# [TASK STATEMENT]
Run through the records and show each line that includes the string "кодового".

★ ★ ★ ★ ★ ★ ★

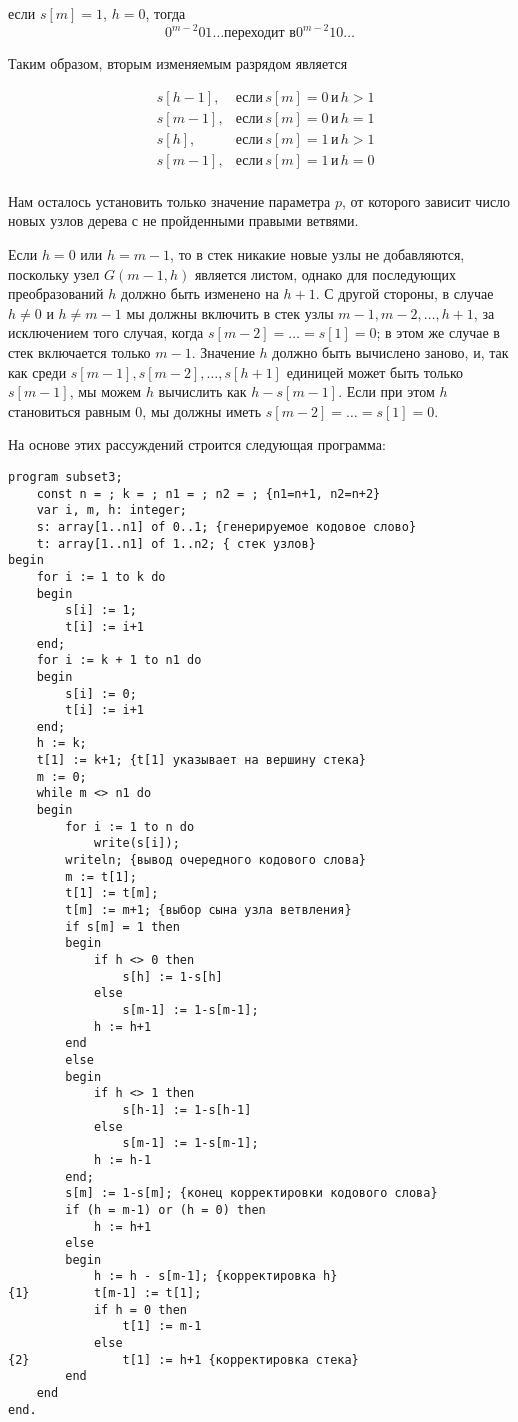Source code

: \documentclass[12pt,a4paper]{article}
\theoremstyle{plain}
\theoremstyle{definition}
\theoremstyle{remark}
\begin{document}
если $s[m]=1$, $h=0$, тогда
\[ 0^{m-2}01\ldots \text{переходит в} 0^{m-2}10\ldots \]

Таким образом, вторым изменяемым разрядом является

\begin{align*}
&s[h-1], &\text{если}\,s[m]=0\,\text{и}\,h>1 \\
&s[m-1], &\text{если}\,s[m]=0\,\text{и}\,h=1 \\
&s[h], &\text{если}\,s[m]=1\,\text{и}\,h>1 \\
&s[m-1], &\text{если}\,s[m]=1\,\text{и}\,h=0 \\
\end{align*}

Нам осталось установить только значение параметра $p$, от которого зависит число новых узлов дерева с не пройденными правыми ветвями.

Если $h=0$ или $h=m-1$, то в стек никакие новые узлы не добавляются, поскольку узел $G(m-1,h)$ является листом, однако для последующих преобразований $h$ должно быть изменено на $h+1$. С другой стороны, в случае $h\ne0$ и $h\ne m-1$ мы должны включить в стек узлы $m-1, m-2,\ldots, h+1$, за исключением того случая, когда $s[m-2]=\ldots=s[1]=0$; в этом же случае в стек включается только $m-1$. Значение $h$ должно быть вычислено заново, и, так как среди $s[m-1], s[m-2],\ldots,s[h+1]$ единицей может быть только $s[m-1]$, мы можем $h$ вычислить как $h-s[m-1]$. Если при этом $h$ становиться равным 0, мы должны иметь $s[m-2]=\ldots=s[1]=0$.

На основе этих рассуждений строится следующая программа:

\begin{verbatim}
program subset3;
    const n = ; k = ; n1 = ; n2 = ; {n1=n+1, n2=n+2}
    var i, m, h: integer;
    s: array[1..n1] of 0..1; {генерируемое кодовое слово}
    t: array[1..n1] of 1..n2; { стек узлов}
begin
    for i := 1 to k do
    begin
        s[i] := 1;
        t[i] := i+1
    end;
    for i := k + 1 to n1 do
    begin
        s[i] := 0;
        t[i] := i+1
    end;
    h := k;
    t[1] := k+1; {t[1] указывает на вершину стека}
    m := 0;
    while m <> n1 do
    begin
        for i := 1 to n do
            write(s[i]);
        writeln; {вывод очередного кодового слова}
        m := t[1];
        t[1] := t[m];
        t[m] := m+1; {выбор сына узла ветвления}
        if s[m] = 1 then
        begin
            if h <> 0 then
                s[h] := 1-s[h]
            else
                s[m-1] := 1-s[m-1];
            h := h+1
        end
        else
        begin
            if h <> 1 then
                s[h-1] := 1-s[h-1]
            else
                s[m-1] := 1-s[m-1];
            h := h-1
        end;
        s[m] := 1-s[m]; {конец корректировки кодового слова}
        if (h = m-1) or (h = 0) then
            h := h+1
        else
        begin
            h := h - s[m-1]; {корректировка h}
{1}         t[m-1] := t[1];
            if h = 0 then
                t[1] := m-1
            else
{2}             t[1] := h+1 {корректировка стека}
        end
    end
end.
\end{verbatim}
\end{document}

★ ★ ★ ★ ★ ★ ★

# [WRITTEN ANSWER]
        writeln; {вывод очередного кодового слова}
        s[m] := 1-s[m]; {конец корректировки кодового слова}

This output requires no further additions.